▶ _Dataset entries_:
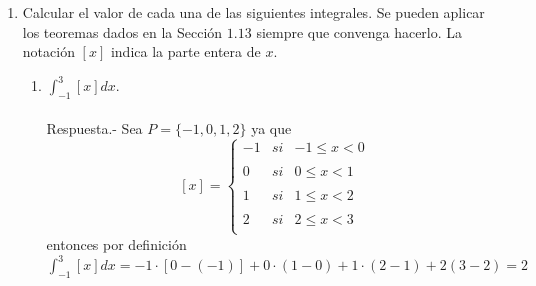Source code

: \begin{enumerate}

    \item Calcular el valor de cada una de las siguientes integrales. Se pueden aplicar los teoremas dados en la Sección $1.13$ siempre que convenga hacerlo. La notación $[x]$ indica la parte entera de $x$.

    \begin{enumerate}[\bfseries (a)]
	
	\item $\displaystyle\int_{-1}^{3} [x] dx.$\\\\ 
	    Respuesta.-\; Sea $P=\lbrace -1,0,1,2 \rbrace$ ya que 
	    $$[x] = \left\{ \begin{array}{rcl}
		-1&si& -1\leq x <0\\
		\\ 0&si& 0\leq x < 1 \\
		\\ 1&si& 1\leq x < 2 \\
		\\ 2&si& 2\leq x < 3 \\
		\end{array}\right.$$
	    entonces por definición $\displaystyle\int_{-1}^{3} [x] dx = -1\cdot [0-(-1)] + 0\cdot (1-0) + 1\cdot (2-1) + 2(3-2) = 2$\\\\


\end{enumerate}
\end{enumerate}
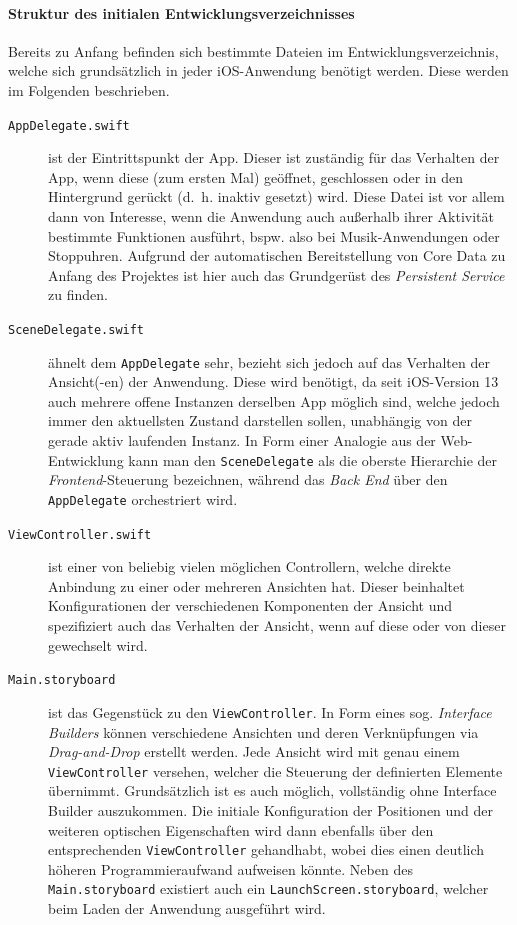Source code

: \paragraph{Struktur des initialen Entwicklungsverzeichnisses}
Bereits zu Anfang befinden sich bestimmte Dateien im Entwicklungsverzeichnis, welche sich grundsätzlich in jeder iOS-Anwendung benötigt werden. Diese werden im Folgenden beschrieben.

\begin{description}
	\item[\texttt{AppDelegate.swift}] ist der Eintrittspunkt der App. Dieser ist zuständig für das Verhalten der App, wenn diese (zum ersten Mal) geöffnet, geschlossen oder in den Hintergrund gerückt (d.\ h. inaktiv gesetzt) wird. Diese Datei ist vor allem dann von Interesse, wenn die Anwendung auch außerhalb ihrer Aktivität bestimmte Funktionen ausführt, bspw. also bei Musik-Anwendungen oder Stoppuhren. Aufgrund der automatischen Bereitstellung von Core Data zu Anfang des Projektes ist hier auch das Grundgerüst des \textit{Persistent Service} zu finden.
	\item[\texttt{SceneDelegate.swift}] ähnelt dem \texttt{AppDelegate} sehr, bezieht sich jedoch auf das Verhalten der Ansicht(-en) der Anwendung. Diese wird benötigt, da seit iOS-Version 13 auch mehrere offene Instanzen derselben App möglich sind, welche jedoch immer den aktuellsten Zustand darstellen sollen, unabhängig von der gerade aktiv laufenden Instanz. In Form einer Analogie aus der Web-Entwicklung kann man den \texttt{SceneDelegate} als die oberste Hierarchie der \textit{Frontend}-Steuerung bezeichnen, während das \textit{Back End} über den \texttt{AppDelegate} orchestriert wird.
	\item[\texttt{ViewController.swift}] ist einer von beliebig vielen möglichen Controllern, welche direkte Anbindung zu einer oder mehreren Ansichten hat. Dieser beinhaltet Konfigurationen der verschiedenen Komponenten der Ansicht und spezifiziert auch das Verhalten der Ansicht, wenn auf diese oder von dieser gewechselt wird.
	\item[\texttt{Main.storyboard}] ist das Gegenstück zu den \texttt{ViewController}. In Form eines sog. \textit{Interface Builders} können verschiedene Ansichten und deren Verknüpfungen via \textit{Drag-and-Drop} erstellt werden. Jede Ansicht wird mit genau einem \texttt{ViewController} versehen, welcher die Steuerung der definierten Elemente übernimmt. Grundsätzlich ist es auch möglich, vollständig ohne Interface Builder auszukommen. Die initiale Konfiguration der Positionen und der weiteren optischen Eigenschaften wird dann ebenfalls über den entsprechenden \texttt{ViewController} gehandhabt, wobei dies einen deutlich höheren Programmieraufwand aufweisen könnte. Neben des \texttt{Main.storyboard} existiert auch ein \texttt{LaunchScreen.storyboard}, welcher beim Laden der Anwendung ausgeführt wird.

\end{description}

▶ _What is expected_:
Reproduce the whole listing word for word, setting aside any pictures.

▶ _Expected answer_:
Source code

: \begin{enumerate}

    \item Calcular el valor de cada una de las siguientes integrales. Se pueden aplicar los teoremas dados en la Sección $1.13$ siempre que convenga hacerlo. La notación $[x]$ indica la parte entera de $x$.

    \begin{enumerate}[\bfseries (a)]
	
	\item $\displaystyle\int_{-1}^{3} [x] dx.$\\\\ 
	    Respuesta.-\; Sea $P=\lbrace -1,0,1,2 \rbrace$ ya que 
	    $$[x] = \left\{ \begin{array}{rcl}
		-1&si& -1\leq x <0\\
		\\ 0&si& 0\leq x < 1 \\
		\\ 1&si& 1\leq x < 2 \\
		\\ 2&si& 2\leq x < 3 \\
		\end{array}\right.$$
	    entonces por definición $\displaystyle\int_{-1}^{3} [x] dx = -1\cdot [0-(-1)] + 0\cdot (1-0) + 1\cdot (2-1) + 2(3-2) = 2$\\\\


\end{enumerate}
\end{enumerate}
Source code

: \paragraph{Struktur des initialen Entwicklungsverzeichnisses}
Bereits zu Anfang befinden sich bestimmte Dateien im Entwicklungsverzeichnis, welche sich grundsätzlich in jeder iOS-Anwendung benötigt werden. Diese werden im Folgenden beschrieben.

\begin{description}
	\item[\texttt{AppDelegate.swift}] ist der Eintrittspunkt der App. Dieser ist zuständig für das Verhalten der App, wenn diese (zum ersten Mal) geöffnet, geschlossen oder in den Hintergrund gerückt (d.\ h. inaktiv gesetzt) wird. Diese Datei ist vor allem dann von Interesse, wenn die Anwendung auch außerhalb ihrer Aktivität bestimmte Funktionen ausführt, bspw. also bei Musik-Anwendungen oder Stoppuhren. Aufgrund der automatischen Bereitstellung von Core Data zu Anfang des Projektes ist hier auch das Grundgerüst des \textit{Persistent Service} zu finden.
	\item[\texttt{SceneDelegate.swift}] ähnelt dem \texttt{AppDelegate} sehr, bezieht sich jedoch auf das Verhalten der Ansicht(-en) der Anwendung. Diese wird benötigt, da seit iOS-Version 13 auch mehrere offene Instanzen derselben App möglich sind, welche jedoch immer den aktuellsten Zustand darstellen sollen, unabhängig von der gerade aktiv laufenden Instanz. In Form einer Analogie aus der Web-Entwicklung kann man den \texttt{SceneDelegate} als die oberste Hierarchie der \textit{Frontend}-Steuerung bezeichnen, während das \textit{Back End} über den \texttt{AppDelegate} orchestriert wird.
	\item[\texttt{ViewController.swift}] ist einer von beliebig vielen möglichen Controllern, welche direkte Anbindung zu einer oder mehreren Ansichten hat. Dieser beinhaltet Konfigurationen der verschiedenen Komponenten der Ansicht und spezifiziert auch das Verhalten der Ansicht, wenn auf diese oder von dieser gewechselt wird.
	\item[\texttt{Main.storyboard}] ist das Gegenstück zu den \texttt{ViewController}. In Form eines sog. \textit{Interface Builders} können verschiedene Ansichten und deren Verknüpfungen via \textit{Drag-and-Drop} erstellt werden. Jede Ansicht wird mit genau einem \texttt{ViewController} versehen, welcher die Steuerung der definierten Elemente übernimmt. Grundsätzlich ist es auch möglich, vollständig ohne Interface Builder auszukommen. Die initiale Konfiguration der Positionen und der weiteren optischen Eigenschaften wird dann ebenfalls über den entsprechenden \texttt{ViewController} gehandhabt, wobei dies einen deutlich höheren Programmieraufwand aufweisen könnte. Neben des \texttt{Main.storyboard} existiert auch ein \texttt{LaunchScreen.storyboard}, welcher beim Laden der Anwendung ausgeführt wird.

\end{description}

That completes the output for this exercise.